J’ai vécu à une époque, avant la Révolution des années 1960, où parler français à Montréal était un privilège concédé aux populations pauvres et catholiques. La situation était telle que plus de 85 pour cent des nouveaux arrivants au Québec optaient pour l’école anglaise et, malgré les premiers fruits de la Révolution tranquille, 80 pour cent des entreprises québécoises demeuraient à propriété anglophone. La langue française au Québec doit sa survivance en grande partie au clergé qui protégeait les canadiens français de toute influence extérieure - non en raison de la langue mais en raison du fait des autres religions qui avaient pour usage la langue anglaise ou une autre langue (hébreux, grecque, russe ou autre). En 1967, la commission scolaire de Saint-Léonard, sur l’Île de Montréal, statue que les enfants d’immigrants tombant sous son autorité n’ont accès qu’à l’enseignement en français. L’opposition des anglophones pousse le gouvernement de l’UNION NATIONALE à présenter le projet de loi 85, dont l’étude ne va cependant jamais au-delà de l’étape de l’étude en commission parlementaire. En situation de crise linguistique, le gouvernement du Québec décide alors de réagir : La commission Gendron fut alors mise sur pied pour enquêter sur les problèmes linguistiques au Québec.

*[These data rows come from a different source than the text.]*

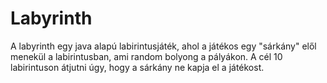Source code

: # Labyrinth
A labyrinth egy java alapú labirintusjáték, ahol a játékos egy "sárkány" elől menekül a labirintusban, ami random bolyong a pályákon. A cél 10 labirintuson átjutni úgy, hogy a sárkány ne kapja el a játékost.
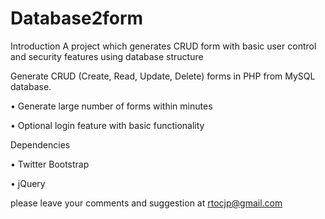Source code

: # Database2form
Introduction
A project which generates CRUD form with basic user control and security features using database structure

Generate CRUD (Create, Read, Update, Delete) forms in PHP  from MySQL database.

•	Generate large number of forms within minutes

•	Optional login feature with basic functionality

Dependencies

•	Twitter Bootstrap

•	jQuery

please leave your comments and suggestion at rtocjp@gmail.com
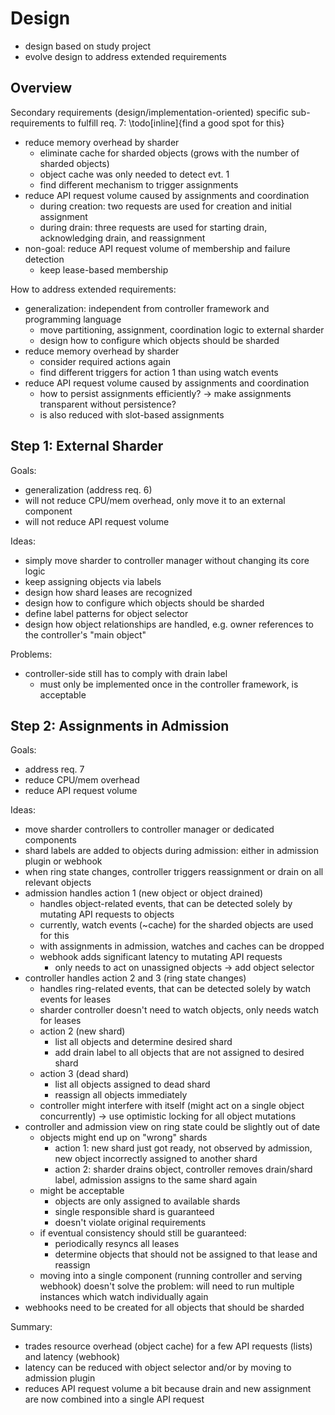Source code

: # Design

- design based on study project
- evolve design to address extended requirements

## Overview

Secondary requirements (design/implementation-oriented) specific sub-requirements to fulfill req. 7:
\todo[inline]{find a good spot for this}

- reduce memory overhead by sharder
  - eliminate cache for sharded objects (grows with the number of sharded objects)
  - object cache was only needed to detect evt. 1
  - find different mechanism to trigger assignments
- reduce API request volume caused by assignments and coordination
  - during creation: two requests are used for creation and initial assignment
  - during drain: three requests are used for starting drain, acknowledging drain, and reassignment
- non-goal: reduce API request volume of membership and failure detection
  - keep lease-based membership

How to address extended requirements:

- generalization: independent from controller framework and programming language
  - move partitioning, assignment, coordination logic to external sharder
  - design how to configure which objects should be sharded
- reduce memory overhead by sharder
  - consider required actions again
  - find different triggers for action 1 than using watch events
- reduce API request volume caused by assignments and coordination
  - how to persist assignments efficiently? -> make assignments transparent without persistence?
  - is also reduced with slot-based assignments

## Step 1: External Sharder

Goals:

- generalization (address req. 6)
- will not reduce CPU/mem overhead, only move it to an external component
- will not reduce API request volume

Ideas:

- simply move sharder to controller manager without changing its core logic
- keep assigning objects via labels
- design how shard leases are recognized
- design how to configure which objects should be sharded
- define label patterns for object selector
- design how object relationships are handled, e.g. owner references to the controller's "main object"

Problems:

- controller-side still has to comply with drain label
  - must only be implemented once in the controller framework, is acceptable

## Step 2: Assignments in Admission

Goals:

- address req. 7
- reduce CPU/mem overhead
- reduce API request volume

Ideas:

- move sharder controllers to controller manager or dedicated components
- shard labels are added to objects during admission: either in admission plugin or webhook
- when ring state changes, controller triggers reassignment or drain on all relevant objects
- admission handles action 1 (new object or object drained)
  - handles object-related events, that can be detected solely by mutating API requests to objects
  - currently, watch events (~cache) for the sharded objects are used for this
  - with assignments in admission, watches and caches can be dropped
  - webhook adds significant latency to mutating API requests
    - only needs to act on unassigned objects -> add object selector
- controller handles action 2 and 3 (ring state changes)
  - handles ring-related events, that can be detected solely by watch events for leases
  - sharder controller doesn't need to watch objects, only needs watch for leases
  - action 2 (new shard)
    - list all objects and determine desired shard
    - add drain label to all objects that are not assigned to desired shard
  - action 3 (dead shard)
    - list all objects assigned to dead shard
    - reassign all objects immediately
  - controller might interfere with itself (might act on a single object concurrently) -> use optimistic locking for all object mutations
- controller and admission view on ring state could be slightly out of date
  - objects might end up on "wrong" shards
    - action 1: new shard just got ready, not observed by admission, new object incorrectly assigned to another shard
    - action 2: sharder drains object, controller removes drain/shard label, admission assigns to the same shard again
  - might be acceptable
    - objects are only assigned to available shards
    - single responsible shard is guaranteed
    - doesn't violate original requirements
  - if eventual consistency should still be guaranteed:
    - periodically resyncs all leases
    - determine objects that should not be assigned to that lease and reassign
  - moving into a single component (running controller and serving webhook) doesn't solve the problem: will need to run multiple instances which watch individually again
- webhooks need to be created for all objects that should be sharded

Summary:

- trades resource overhead (object cache) for a few API requests (lists) and latency (webhook)
- latency can be reduced with object selector and/or by moving to admission plugin
- reduces API request volume a bit because drain and new assignment are now combined into a single API request

<!--
## Approach 1: Transparent Assignments

Goals:

- reduce CPU/mem overhead
- reduce API request volume

Ideas:

- move lease controller to controller manager as in step 1
- teach API server to calculate assignments in watch cache, piggy-back on caches -> reduce resource overhead
- make assignments transparent, don't persist in etcd -> reduce API request volume
  - no resource version bumps, no watch events!?
  - how are are watch events triggered on assignment changes?
    - investigate how CR of CRDs handle this
    - custom resource watch terminates when CRD spec/schema changes
    - terminating the watch connection would cause a re-list
    - terminating watches on assignment changes is not enough
      - controller will restart the watch with the last observed resource version
      - without bumps to resource version, there will be no new watch events
      - we still can't be sure if the controller observed the change
- preventing concurrency: how is drain handled?
  - reassignment could send a `DELETE` event just like a label change on watches with label selector
  - API servers need to ensure that the client observed the change
  - client sends assignment label back to API server in patch/update request as prerequisite
    - request is rejected with a conflict error if assignment doesn't match (similar to optimistic locking)
    - doesn't work on owned objects
- assignments and coordination must be consistent across API server instances
-->

<!--
## Approach 3: Slot-based Assignments

Goals:

- reduce API request volume
- reduce CPU/mem overhead?

Ideas:

- move all sharder controllers to controller manager
- assign objects in bulk like in redis
- don't persist assignments on object labels
- persist slot assignments on leases?
- preventing concurrency requires controllers to look up slot assignments in object reconciliation
- hard to achieve consistency with this?
- watch per slot? -> significant implementation effort in every language/framework
- lease per slot
  - too high request volume for coordination (ref knative)
- shard needs to acknowledge slot movement
  - include some kind of observed generation number of assignments in regular lease updates
-->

Entre temps, des compromis proposés par l’administration scolaire de Saint-Léonard provoquent des manifestations violentes, et le gouvernement, en panique, dépose le projet de loi 63 sans attendre les recommandations de la Commission. Le projet de loi suscite un mouvement d’opposition sans précédent au sein de la population francophone du Québec, qui y voit une intervention beaucoup trop modérée. La Loi pour promouvoir la langue française au Québec, aussi appelée loi 63, est finalement adoptée sous le gouvernement de l’Union nationale de Jean-Jacques Bertrand, le 20 novembre 1969. Bien qu’elle n’aborde principalement que la question de la langue d’enseignement, il s’agit alors de la politique linguistique la plus étoffée jamais adoptée au Québec.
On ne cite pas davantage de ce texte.